How to Clean the Controls on Your Amplifier





Introduction: How to Clean the Controls on Your Amplifier

Is that crackling and popping when you turn the controls on your amp driving you crazy?  Here's how to clean them and get back to the music.

There are spray "contact cleaners" available for this purpose, but in most cases just mixes the dirt and grime already inside with more dirt and assembly grease and may make the control operate worse than it is already.

Step 1: Remove Mounting Knobs and Nuts

The first step is to remove the knobs and nuts mounting the controls to the front panel to the amplifier.  Remember to keep all the parts sorted so you can find them later.

Step 2: Unsolder the Controls

After the circuit board is removed from the amplifier box, each control is removed and cleaned one part at a time.  Do not take them all off at the same time, because you may mix them up.

Step 3: Remove Old Solder

Remove old solder and inspect the pads for any burnt or broken traces. 

Step 4: Open the Control

Open the control (potentiometer or "pot") by lifting the mounting tabs slightly.  Remember that these tabs will not handle being bent more than a few times before they break off.  If a tab breaks off, you may be able to solder it back on later.

Step 5: Inspect Dirty Contacts

The control is made up of two main parts.  The contacts and the carbon resistor.  Each side must be cleaned without damaging them further.  If the carbon looks burnt or has broken areas, the entire control may need to be replaced.  If the contacts are worn too much or broken, the entire control may need to be replaced.

Step 6: Cleaning

Carefully, clean the contacts and carbon with a pencil eraser.  Do not push too hard, and clean the eraser on a piece of paper when it gets too dirty.  Do not use any cleaner or solvent except rubbing alcohol or cleaner designated for this type of control.  Make sure to blow off any eraser particles left on the control before assembling the part.

Step 7: Cleaning Continued

If you are cleaning a dual control, the method will be the same, however it will take twice as long, and you must align both controls so they go back together correctly.

Step 8: After Cleaning - Reassemble the Control

Being careful not to forget any parts, recrimp the case making sure not to bend the case or trap any parts between the case and the parts inside.  Turn the control and check for a nice smooth motion from the 0 to 10 locations.  The control should move approx. 120 degrees without any binding or bumps.

If you think you assembled one incorrectly, set it aside, and open the next one to look at how it should be assembled to fix the last one.  If you need to, take pictures of each phase to help you reassemble the parts later.

Try not to get any grease or oil on the contacts while assembling the part.  There may be some grease on other areas of the control, but it is not intended to be on the contacts.  There is a special conductive grease that can be used on the contacts, but is not necessary for proper operation.

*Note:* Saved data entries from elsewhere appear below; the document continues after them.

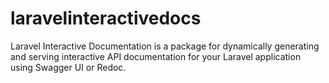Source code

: # laravelinteractivedocs
Laravel Interactive Documentation is a package for dynamically generating and serving interactive API documentation for your Laravel application using Swagger UI or Redoc.
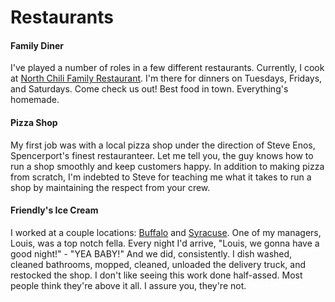 # Restaurants

#### Family Diner

I've played a number of roles in a few different restaurants. Currently, I cook at [North Chili Family Restaurant](http://ncfr.info). I'm there for dinners on Tuesdays, Fridays, and Saturdays. Come check us out! Best food in town. Everything's homemade.

#### Pizza Shop

My first job was with a local pizza shop under the direction of Steve Enos, Spencerport's finest restauranteer. Let me tell you, the guy knows how to run a shop smoothly and keep customers happy. In addition to making pizza from scratch, I'm indebted to Steve for teaching me what it takes to run a shop by maintaining the respect from your crew.

#### Friendly's Ice Cream

I worked at a couple locations: [Buffalo](https://en.wikipedia.org/wiki/Buffalo,_New_York) and [Syracuse](https://en.wikipedia.org/wiki/Syracuse,_New_York). One of my managers, Louis, was a top notch fella. Every night I'd arrive, "Louis, we gonna have a good night!" - "YEA BABY!" And we did, consistently. I dish washed, cleaned bathrooms, mopped, cleaned, unloaded the delivery truck, and restocked the shop. I don't like seeing this work done half-assed. Most people think they're above it all. I assure you, they're not.
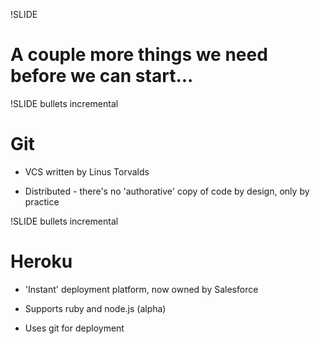 !SLIDE 

# A couple more things we need before we can start...

!SLIDE bullets incremental

# Git #

* VCS written by Linus Torvalds

* Distributed - there's no 'authorative' copy of code by design, only by practice

!SLIDE bullets incremental

# Heroku #

* 'Instant' deployment platform, now owned by Salesforce

* Supports ruby and node.js (alpha)

* Uses git for deployment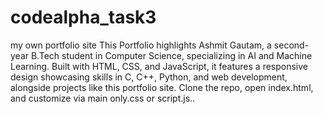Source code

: # codealpha_task3
my own portfolio site
This Portfolio highlights Ashmit Gautam, a second-year B.Tech student in Computer Science, 
specializing in AI and Machine Learning. Built with HTML, CSS, and JavaScript, it features a 
responsive design showcasing skills in C, C++, Python, and web development, alongside projects
like this portfolio site. Clone the repo, open index.html, and customize via main only.css or script.js..
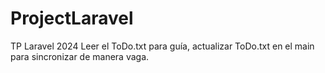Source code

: # ProjectLaravel
TP Laravel 2024
Leer el ToDo.txt para guía, actualizar ToDo.txt en el main para sincronizar de manera vaga.

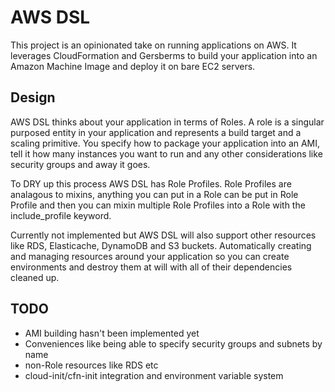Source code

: AWS DSL
======

This project is an opinionated take on running applications on AWS.
It leverages CloudFormation and Gersberms to build your application into an Amazon Machine Image and deploy it on bare EC2 servers.

Design
------

AWS DSL thinks about your application in terms of Roles. A role is a singular purposed entity in your application and represents a build target and a scaling primitive.
You specify how to package your application into an AMI, tell it how many instances you want to run and any other considerations like security groups and away it goes.

To DRY up this process AWS DSL has Role Profiles. Role Profiles are analagous to mixins, anything you can put in a Role can be put in Role Profile and then you can mixin multiple Role Profiles into a Role with the include_profile keyword.

Currently not implemented but AWS DSL will also support other resources like RDS, Elasticache, DynamoDB and S3 buckets. Automatically creating and managing resources around your application so you can create environments and destroy them at will with all of their dependencies cleaned up.

TODO
----

* AMI building hasn't been implemented yet
* Conveniences like being able to specify security groups and subnets by name
* non-Role resources like RDS etc
* cloud-init/cfn-init integration and environment variable system
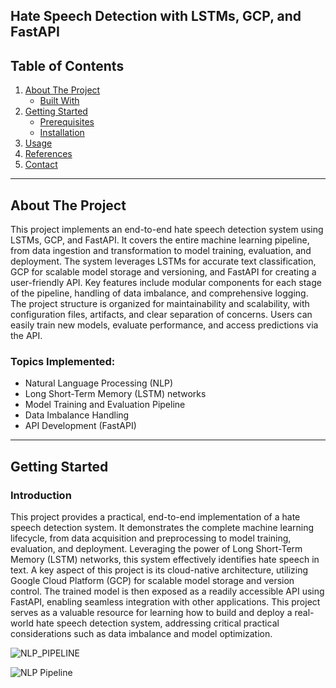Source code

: ## Hate Speech Detection with LSTMs, GCP, and FastAPI

## Table of Contents

1. [About The Project](#about-the-project)
   - [Built With](#built-with)
2. [Getting Started](#getting-started)
   - [Prerequisites](#prerequisites)
   - [Installation](#installation)
3. [Usage](#usage)
4. [References](#references)
5. [Contact](#contact)

---

## About The Project

This project implements an end-to-end hate speech detection system using LSTMs, GCP, and FastAPI. It covers the entire machine learning pipeline, from data ingestion and transformation to model training, evaluation, and deployment.  The system leverages LSTMs for accurate text classification, GCP for scalable model storage and versioning, and FastAPI for creating a user-friendly API.  Key features include modular components for each stage of the pipeline, handling of data imbalance, and comprehensive logging.  The project structure is organized for maintainability and scalability, with configuration files, artifacts, and clear separation of concerns.  Users can easily train new models, evaluate performance, and access predictions via the API.

### Topics Implemented:
- Natural Language Processing (NLP)
- Long Short-Term Memory (LSTM) networks
- Model Training and Evaluation Pipeline
- Data Imbalance Handling
- API Development (FastAPI)

---

## Getting Started

### Introduction

This project provides a practical, end-to-end implementation of a hate speech detection system. It demonstrates the complete machine learning lifecycle, from data acquisition and preprocessing to model training, evaluation, and deployment.  Leveraging the power of Long Short-Term Memory (LSTM) networks, this system effectively identifies hate speech in text.  A key aspect of this project is its cloud-native architecture, utilizing Google Cloud Platform (GCP) for scalable model storage and version control.  The trained model is then exposed as a readily accessible API using FastAPI, enabling seamless integration with other applications.  This project serves as a valuable resource for learning how to build and deploy a real-world hate speech detection system, addressing critical practical considerations such as data imbalance and model optimization.


![NLP_PIPELINE](./assets/Data%20Ingestion%20(1).png)

![NLP Pipeline](./assets/Data%20Ingestion%20(1).png)


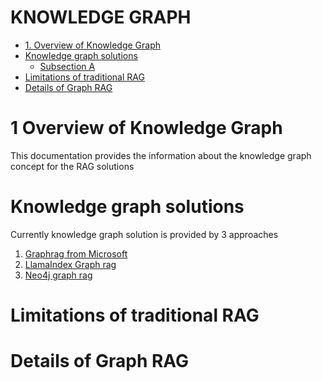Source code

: # KNOWLEDGE GRAPH 
- [1. Overview of Knowledge Graph](#1-Overview-of-Knowledge-Graph)
- [Knowledge graph solutions](#Knowledge-graph-solutions)
    - [Subsection A](#subsection-a)
- [Limitations of traditional RAG](#Limitations-of-traditional-RAG)
- [Details of Graph RAG](#Details-of-Graph-RAG)

# 1 Overview of Knowledge Graph
This documentation provides the information about the knowledge graph concept for the RAG solutions 

# Knowledge graph solutions 
Currently knowledge graph solution is provided by 3 approaches 
1. [Graphrag from Microsoft](https://www.microsoft.com/en-us/research/project/graphrag/)
2. [LlamaIndex Graph rag](https://docs.llamaindex.ai/en/stable/examples/query_engine/knowledge_graph_rag_query_engine/)
3. [Neo4j graph rag](https://neo4j.com/developer-blog/graphrag-llm-knowledge-graph-builder/)

# Limitations of traditional RAG

# Details of Graph RAG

Step 9: Resolder and Continue Cleaning the Rest of the Controls

Use new solder to assemble the clean control back onto the PCB.  Clean the solder flux off with some rubbing alcohol or flux remover.

Step 10: Finish and Test

Put the PCB back into the cabinet, and test the amplifier.  Turn each control and make sure it works as it should.

That's all folks, enjoy your "good-as-new" amp.

It took me about 2 hour to clean this Peavy, so at a tech rate of $60 per hour, I saved a bunch of cash doing it myself.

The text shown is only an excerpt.